Customers then say, “I use FreeNAS, not TrueNAS. What about me?” ZFS loves RAM and uses it for many things. It is used for read caching of the “hot data” set for your filer as well as metadata and L2ARC reference data, and other items. But increasing RAM is not the solution to improving write performance—use a ZFS “separate intent log” (SLOG) device instead!
TrueNAS uses a SLOG that has non-volatile RAM as a write-cache. It’s easier to refer to this as the ZIL, but that is not totally accurate. ZFS always has a ZIL or “ZFS Intent Log”. However if you don’t have a SLOG, it is stored on the hard disk and your writes get hard disk performance. Depending on your level of protection (RAID-Z1, RAID-Z2, etc), this may be slower than you expect. For example, if you use RAID-Z2, each write will be performed 6 times. You paid for 144 IOPS out of your hard disk, but you only get 24.
Now you know why TrueNAS uses a SLOG. It uses a SLOG to commit the writes when they hit the cache and not worry about the hard disk IOPS. This enables the application to think it’s been written to disk and continue with additional write operations. A question that often comes up is: How much space do I need? Do I need an expensive SLC SSD that stores hundreds of gigs for my SLOG or can I use a much smaller and cheaper SSD?
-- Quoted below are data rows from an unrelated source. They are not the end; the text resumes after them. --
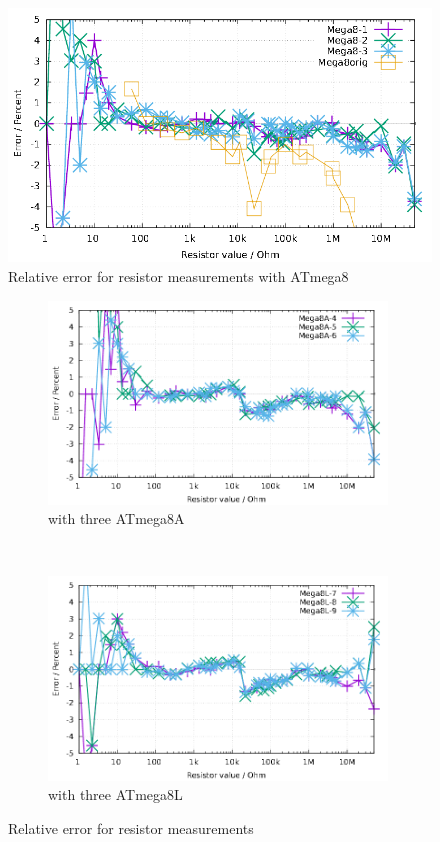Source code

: \begin{figure}[H]
\centering
\includegraphics[width=16cm]{../GNU/Mega8res.pdf}
\caption{Relative error for resistor measurements with ATmega8 }
\label{fig:mega8res}
\end{figure}

\begin{figure}[H]
  \begin{subfigure}[b]{9cm}
    \centering
    \includegraphics[width=9cm]{../GNU/Mega8Ares.pdf}
    \caption{with three ATmega8A}
    \label{fig:mega8Ares}
  \end{subfigure}
  ~
  \begin{subfigure}[b]{9cm}
    \centering
    \includegraphics[width=9cm]{../GNU/Mega8Lres.pdf}
    \caption{with three ATmega8L}
    \label{fig:mega8Lres}
  \end{subfigure}
\caption{Relative error for resistor measurements}
\end{figure}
The answer is yes, you can. The SLOG is very specific in how it functions, so you only have to worry about one specific aspect of your IO: write performance. And to even take this a step further: synchronous writes. Now you’re saying: how in the world do I determine this?
There are some guidelines you can use if you are building a filer for hundreds or thousands of users or for an extremely busy database application, but I’m going to give guidance for the other 95%+ of you.
ZFS will take data written to the ZIL and write it to your pool every 5 seconds. Here is some simple throughput math using a 1Gb connection. The maximum throughput, ignoring overheads and assuming one direction, would be .125 Gigabytes per second. With 5 seconds between SLOG flushes and using a 1Gbit link with 100% synchronous writes, the most you will see written to your SLOG is 5 x .125 GB = .625 GB.
This shows that you don’t need that much space for a SLOG and can use a smaller SSD. If you have a write-intensive application that requires multiple 1Gb Ethernet connects or a 10Gb, you can increase the size proportionally.
So bringing it home—when choosing an SSD for a SLOG device, don’t worry about space. Choose an SSD device that has extremely low latency, a high write IOPS, and is reliable. iXsystems did so for TrueNAS and the FreeNAS Mini and so should you.